-------- Supplied information

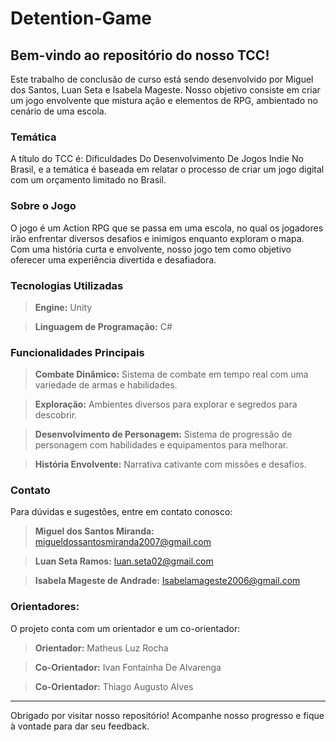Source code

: # Detention-Game
## Bem-vindo ao repositório do nosso TCC!

  Este trabalho de conclusão de curso está sendo desenvolvido por Miguel dos Santos, Luan Seta e Isabela Mageste. Nosso objetivo consiste em criar um jogo envolvente que mistura ação e elementos de RPG, ambientado no cenário de uma escola.

### Temática 
  A título do TCC é: Dificuldades Do Desenvolvimento De Jogos Indie No Brasil, e a temática é baseada em relatar o processo de criar um jogo digital com um orçamento limitado no Brasil.

### Sobre o Jogo 
  O jogo é um Action RPG que se passa em uma escola, no qual os jogadores irão enfrentar diversos desafios e inimigos enquanto exploram o mapa. Com uma história curta e envolvente, nosso jogo tem como objetivo oferecer uma experiência divertida e desafiadora.

### Tecnologias Utilizadas
> **Engine:** Unity <br>

> **Linguagem de Programação:** C#

### Funcionalidades Principais
> **Combate Dinâmico:** Sistema de combate em tempo real com uma variedade de armas e habilidades. <br>

> **Exploração:** Ambientes diversos para explorar e segredos para descobrir. <br>

> **Desenvolvimento de Personagem:** Sistema de progressão de personagem com habilidades e equipamentos para melhorar. <br>

> **História Envolvente:** Narrativa cativante com missões e desafios. <br>

### Contato
  Para dúvidas e sugestões, entre em contato conosco:

> **Miguel dos Santos Miranda:** migueldossantosmiranda2007@gmail.com <br>

> **Luan Seta Ramos:** luan.seta02@gmail.com <br>

> **Isabela Mageste de Andrade:** Isabelamageste2006@gmail.com <br>


### Orientadores:
  O projeto conta com um orientador e um co-orientador: <br>

> **Orientador:** Matheus Luz Rocha <br>

> **Co-Orientador:** Ivan Fontainha De Alvarenga

> **Co-Orientador:** Thiago Augusto Alves

---

Obrigado por visitar nosso repositório! Acompanhe nosso progresso e fique à vontade para dar seu feedback.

----------------

### What is expected
Could the material above be given again exactly, pictures excluded?

### Task result
Source code

: # Detention-Game
## Bem-vindo ao repositório do nosso TCC!

  Este trabalho de conclusão de curso está sendo desenvolvido por Miguel dos Santos, Luan Seta e Isabela Mageste. Nosso objetivo consiste em criar um jogo envolvente que mistura ação e elementos de RPG, ambientado no cenário de uma escola.

### Temática 
  A título do TCC é: Dificuldades Do Desenvolvimento De Jogos Indie No Brasil, e a temática é baseada em relatar o processo de criar um jogo digital com um orçamento limitado no Brasil.

### Sobre o Jogo 
  O jogo é um Action RPG que se passa em uma escola, no qual os jogadores irão enfrentar diversos desafios e inimigos enquanto exploram o mapa. Com uma história curta e envolvente, nosso jogo tem como objetivo oferecer uma experiência divertida e desafiadora.

### Tecnologias Utilizadas
> **Engine:** Unity <br>

> **Linguagem de Programação:** C#

### Funcionalidades Principais
> **Combate Dinâmico:** Sistema de combate em tempo real com uma variedade de armas e habilidades. <br>

> **Exploração:** Ambientes diversos para explorar e segredos para descobrir. <br>

> **Desenvolvimento de Personagem:** Sistema de progressão de personagem com habilidades e equipamentos para melhorar. <br>

> **História Envolvente:** Narrativa cativante com missões e desafios. <br>

### Contato
  Para dúvidas e sugestões, entre em contato conosco:

> **Miguel dos Santos Miranda:** migueldossantosmiranda2007@gmail.com <br>

> **Luan Seta Ramos:** luan.seta02@gmail.com <br>

> **Isabela Mageste de Andrade:** Isabelamageste2006@gmail.com <br>


### Orientadores:
  O projeto conta com um orientador e um co-orientador: <br>

> **Orientador:** Matheus Luz Rocha <br>

> **Co-Orientador:** Ivan Fontainha De Alvarenga

> **Co-Orientador:** Thiago Augusto Alves

---

Obrigado por visitar nosso repositório! Acompanhe nosso progresso e fique à vontade para dar seu feedback.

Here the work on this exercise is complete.